Like most Europeans, I had more than one ancestor killed in World War One. Today I found my photos of one of them. He died just over 100 years ago – my dad spoke of him when we were growing up, and his other uncle who died in 1917.
I thought it was very instructive to put the two photos of my grandma’s brother side by side. Same young man, probably the same uniform, same hat. And maybe only two years’ difference, between the shots. My grandma is the little girl on the right of the photo. She adored her older brother, I was told. I can’t imagine how it must have felt, the day the family got that telegram. There was no body found, no grave for anyone to visit. Most of William’s colleagues lasted a few months in this unit. He lasted several years. He is one of the names on the memorial at Soissons Cathedral. I’ve never been able to afford to go there so have never seen it. One day I’d love to.
My oldest son was born on a Remembrance Sunday and we gave him William’s name.
What I’ve always found striking is that you would think two decades not two years, had passed, between these two images being taken. One is a boy; one looks like a tough, middle aged man. I wonder if it’s the same hat in both photos? The second picture is pierced round wonkily with a pin, and has his name written in ink, on the back and something my dad was told was a bloodstain. It does look possible.
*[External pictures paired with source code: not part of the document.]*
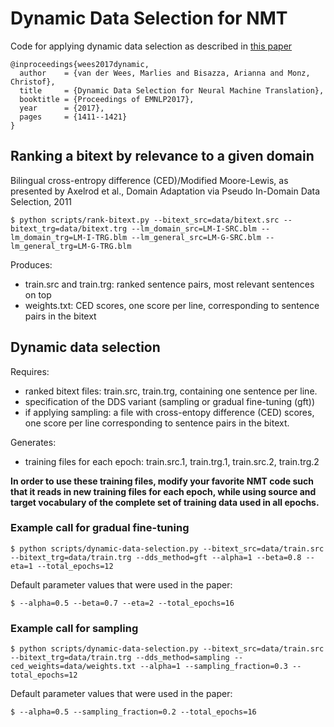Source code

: # Dynamic Data Selection for NMT

Code for applying dynamic data selection as described in [this paper](http://aclweb.org/anthology/D17-1148)
```
@inproceedings{wees2017dynamic,
  author    = {van der Wees, Marlies and Bisazza, Arianna and Monz, Christof},
  title     = {Dynamic Data Selection for Neural Machine Translation},
  booktitle = {Proceedings of EMNLP2017},
  year      = {2017},
  pages     = {1411--1421}
}
```

## Ranking a bitext by relevance to a given domain
Bilingual cross-entropy difference (CED)/Modified Moore-Lewis, as presented by 
Axelrod et al., Domain Adaptation via Pseudo In-Domain Data Selection, 2011

```
$ python scripts/rank-bitext.py --bitext_src=data/bitext.src --bitext_trg=data/bitext.trg --lm_domain_src=LM-I-SRC.blm --lm_domain_trg=LM-I-TRG.blm --lm_general_src=LM-G-SRC.blm --lm_general_trg=LM-G-TRG.blm
```

Produces:
- train.src and train.trg: ranked sentence pairs, most relevant sentences on top
- weights.txt: CED scores, one score per line, corresponding to sentence pairs in the bitext

## Dynamic data selection

Requires:
- ranked bitext files: train.src, train.trg, containing one sentence per line.
- specification of the DDS variant (sampling or gradual fine-tuning (gft))
- if applying sampling: a file with cross-entopy difference (CED) scores, one
   score per line corresponding to sentence pairs in the bitext.
   
Generates:
- training files for each epoch: train.src.1, train.trg.1, train.src.2, train.trg.2
 
**In order to use these training files, modify your favorite NMT code such that it reads in new training files for each epoch, while using source and target vocabulary of the complete set of training data used in all epochs.**

### Example call for gradual fine-tuning
```
$ python scripts/dynamic-data-selection.py --bitext_src=data/train.src --bitext_trg=data/train.trg --dds_method=gft --alpha=1 --beta=0.8 --eta=1 --total_epochs=12
```

Default parameter values that were used in the paper:
```
$ --alpha=0.5 --beta=0.7 --eta=2 --total_epochs=16
```

### Example call for sampling
```
$ python scripts/dynamic-data-selection.py --bitext_src=data/train.src --bitext_trg=data/train.trg --dds_method=sampling --ced_weights=data/weights.txt --alpha=1 --sampling_fraction=0.3 --total_epochs=12
```

Default parameter values that were used in the paper:
```
$ --alpha=0.5 --sampling_fraction=0.2 --total_epochs=16
```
Gunner William Boothman, Royal Artillery, X Battery trench mortars, (“suicide squad”), number: 107649. He was my great grandparents’ oldest son. He joined up the same day as his cousin, of the same name, also from Leeds. The other William survived the war.
Politicians (donkeys) still sacrifice lions. So – lest we forget. Here is one of the faceless many.
One reply on “Remembrance”
Even for people who lived long before our own time, we can feel the tragedy of what they suffered and of their life cut short. You chose a lovely way to commemorate him!